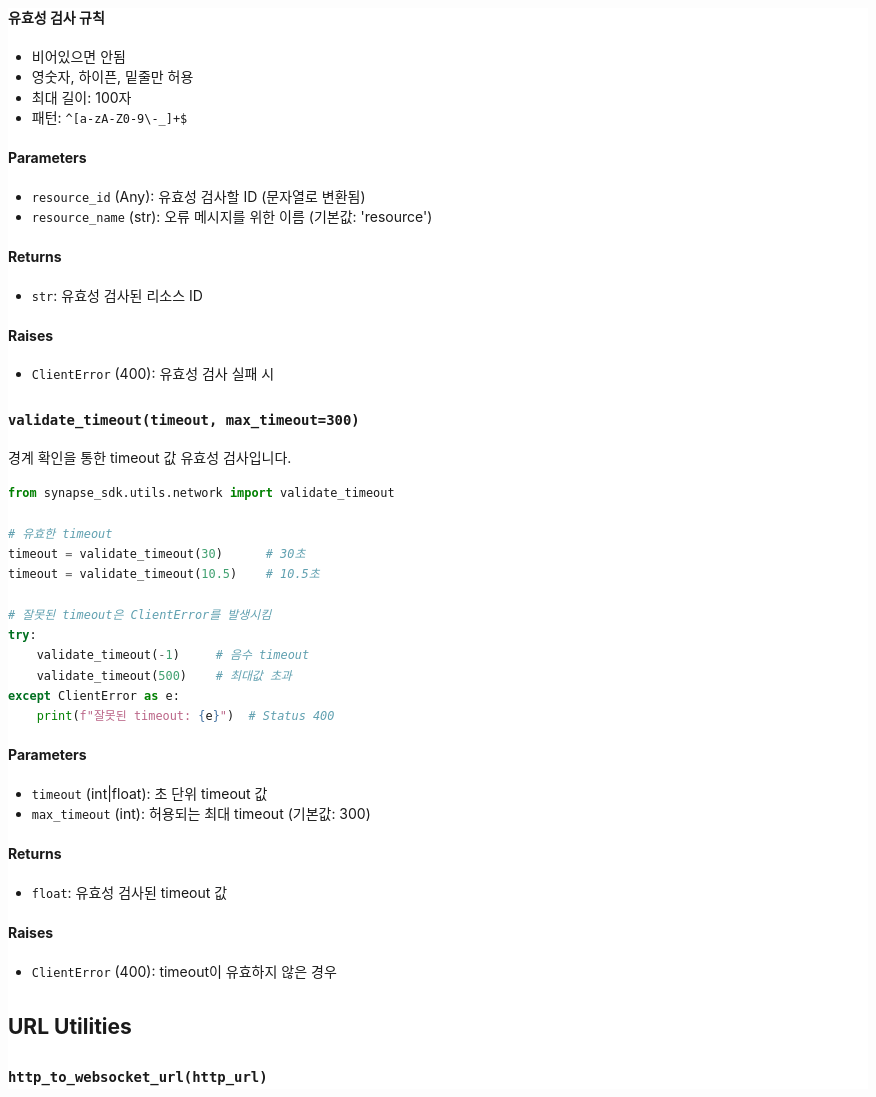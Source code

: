 #### 유효성 검사 규칙

- 비어있으면 안됨
- 영숫자, 하이픈, 밑줄만 허용
- 최대 길이: 100자
- 패턴: `^[a-zA-Z0-9\-_]+$`

#### Parameters

- `resource_id` (Any): 유효성 검사할 ID (문자열로 변환됨)
- `resource_name` (str): 오류 메시지를 위한 이름 (기본값: 'resource')

#### Returns

- `str`: 유효성 검사된 리소스 ID

#### Raises

- `ClientError` (400): 유효성 검사 실패 시

### `validate_timeout(timeout, max_timeout=300)`

경계 확인을 통한 timeout 값 유효성 검사입니다.

```python
from synapse_sdk.utils.network import validate_timeout

# 유효한 timeout
timeout = validate_timeout(30)      # 30초
timeout = validate_timeout(10.5)    # 10.5초

# 잘못된 timeout은 ClientError를 발생시킴
try:
    validate_timeout(-1)     # 음수 timeout
    validate_timeout(500)    # 최대값 초과
except ClientError as e:
    print(f"잘못된 timeout: {e}")  # Status 400
```

#### Parameters

- `timeout` (int|float): 초 단위 timeout 값
- `max_timeout` (int): 허용되는 최대 timeout (기본값: 300)

#### Returns

- `float`: 유효성 검사된 timeout 값

#### Raises

- `ClientError` (400): timeout이 유효하지 않은 경우

## URL Utilities

### `http_to_websocket_url(http_url)`
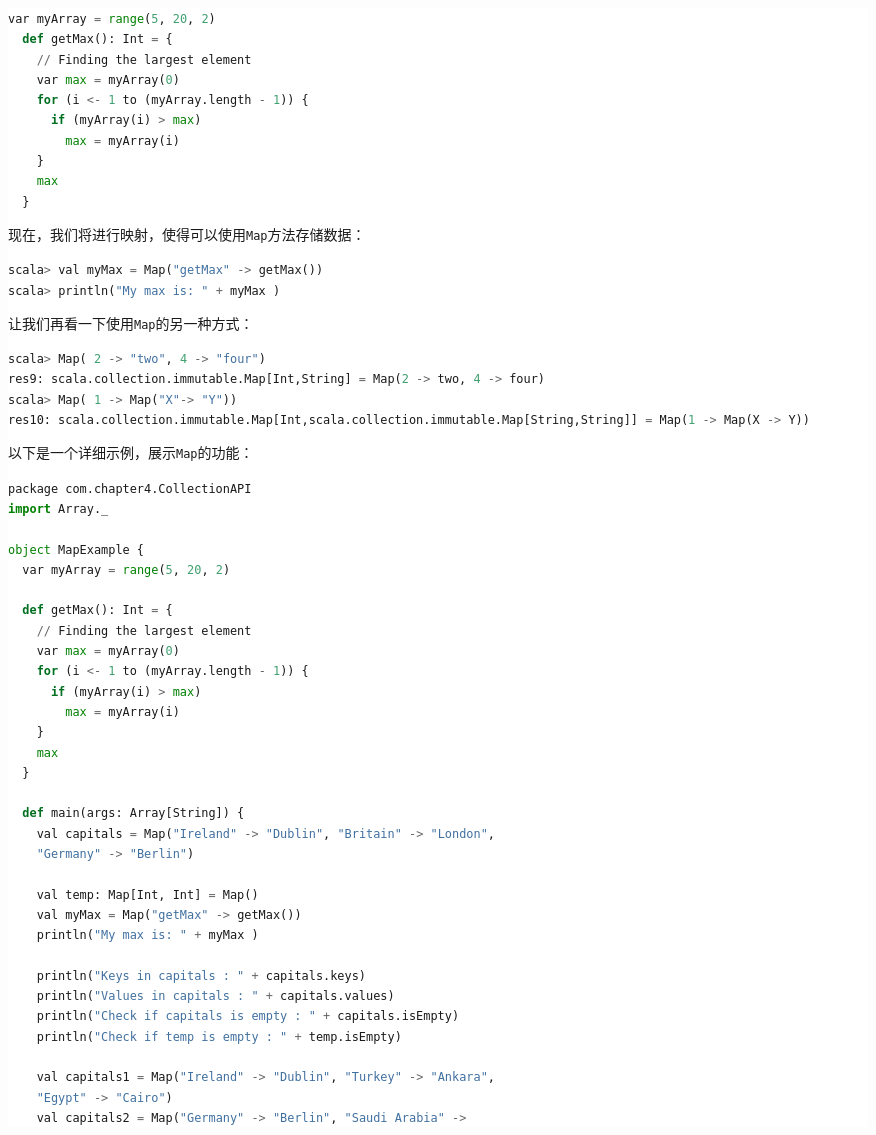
 ```py
var myArray = range(5, 20, 2)
  def getMax(): Int = {
    // Finding the largest element
    var max = myArray(0)
    for (i <- 1 to (myArray.length - 1)) {
      if (myArray(i) > max)
        max = myArray(i)
    }
    max
  }

```

现在，我们将进行映射，使得可以使用`Map`方法存储数据：

```py
scala> val myMax = Map("getMax" -> getMax()) 
scala> println("My max is: " + myMax )

```

让我们再看一下使用`Map`的另一种方式：

```py
scala> Map( 2 -> "two", 4 -> "four")
res9: scala.collection.immutable.Map[Int,String] = Map(2 -> two, 4 -> four)
scala> Map( 1 -> Map("X"-> "Y"))
res10: scala.collection.immutable.Map[Int,scala.collection.immutable.Map[String,String]] = Map(1 -> Map(X -> Y))

```

以下是一个详细示例，展示`Map`的功能：

```py
package com.chapter4.CollectionAPI
import Array._

object MapExample {
  var myArray = range(5, 20, 2)

  def getMax(): Int = {
    // Finding the largest element
    var max = myArray(0)
    for (i <- 1 to (myArray.length - 1)) {
      if (myArray(i) > max)
        max = myArray(i)
    }
    max
  }

  def main(args: Array[String]) {
    val capitals = Map("Ireland" -> "Dublin", "Britain" -> "London", 
    "Germany" -> "Berlin")

    val temp: Map[Int, Int] = Map()
    val myMax = Map("getMax" -> getMax())
    println("My max is: " + myMax )

    println("Keys in capitals : " + capitals.keys)
    println("Values in capitals : " + capitals.values)
    println("Check if capitals is empty : " + capitals.isEmpty)
    println("Check if temp is empty : " + temp.isEmpty)

    val capitals1 = Map("Ireland" -> "Dublin", "Turkey" -> "Ankara",
    "Egypt" -> "Cairo")
    val capitals2 = Map("Germany" -> "Berlin", "Saudi Arabia" ->
```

+++

● REQUIRED WORK:
Leave the pictures out and restate the listing word for word.

● PROBLEM SOLUTION:
Source code

: #### 유효성 검사 규칙

- 비어있으면 안됨
- 영숫자, 하이픈, 밑줄만 허용
- 최대 길이: 100자
- 패턴: `^[a-zA-Z0-9\-_]+$`

#### Parameters

- `resource_id` (Any): 유효성 검사할 ID (문자열로 변환됨)
- `resource_name` (str): 오류 메시지를 위한 이름 (기본값: 'resource')

#### Returns

- `str`: 유효성 검사된 리소스 ID

#### Raises

- `ClientError` (400): 유효성 검사 실패 시

### `validate_timeout(timeout, max_timeout=300)`

경계 확인을 통한 timeout 값 유효성 검사입니다.

```python
from synapse_sdk.utils.network import validate_timeout

# 유효한 timeout
timeout = validate_timeout(30)      # 30초
timeout = validate_timeout(10.5)    # 10.5초

# 잘못된 timeout은 ClientError를 발생시킴
try:
    validate_timeout(-1)     # 음수 timeout
    validate_timeout(500)    # 최대값 초과
except ClientError as e:
    print(f"잘못된 timeout: {e}")  # Status 400
```

#### Parameters

- `timeout` (int|float): 초 단위 timeout 값
- `max_timeout` (int): 허용되는 최대 timeout (기본값: 300)

#### Returns

- `float`: 유효성 검사된 timeout 값

#### Raises

- `ClientError` (400): timeout이 유효하지 않은 경우

## URL Utilities

### `http_to_websocket_url(http_url)`
 ```py
var myArray = range(5, 20, 2)
  def getMax(): Int = {
    // Finding the largest element
    var max = myArray(0)
    for (i <- 1 to (myArray.length - 1)) {
      if (myArray(i) > max)
        max = myArray(i)
    }
    max
  }

```

现在，我们将进行映射，使得可以使用`Map`方法存储数据：

```py
scala> val myMax = Map("getMax" -> getMax()) 
scala> println("My max is: " + myMax )

```

让我们再看一下使用`Map`的另一种方式：

```py
scala> Map( 2 -> "two", 4 -> "four")
res9: scala.collection.immutable.Map[Int,String] = Map(2 -> two, 4 -> four)
scala> Map( 1 -> Map("X"-> "Y"))
res10: scala.collection.immutable.Map[Int,scala.collection.immutable.Map[String,String]] = Map(1 -> Map(X -> Y))

```

以下是一个详细示例，展示`Map`的功能：

```py
package com.chapter4.CollectionAPI
import Array._

object MapExample {
  var myArray = range(5, 20, 2)

  def getMax(): Int = {
    // Finding the largest element
    var max = myArray(0)
    for (i <- 1 to (myArray.length - 1)) {
      if (myArray(i) > max)
        max = myArray(i)
    }
    max
  }

  def main(args: Array[String]) {
    val capitals = Map("Ireland" -> "Dublin", "Britain" -> "London", 
    "Germany" -> "Berlin")

    val temp: Map[Int, Int] = Map()
    val myMax = Map("getMax" -> getMax())
    println("My max is: " + myMax )

    println("Keys in capitals : " + capitals.keys)
    println("Values in capitals : " + capitals.values)
    println("Check if capitals is empty : " + capitals.isEmpty)
    println("Check if temp is empty : " + temp.isEmpty)

    val capitals1 = Map("Ireland" -> "Dublin", "Turkey" -> "Ankara",
    "Egypt" -> "Cairo")
    val capitals2 = Map("Germany" -> "Berlin", "Saudi Arabia" ->
```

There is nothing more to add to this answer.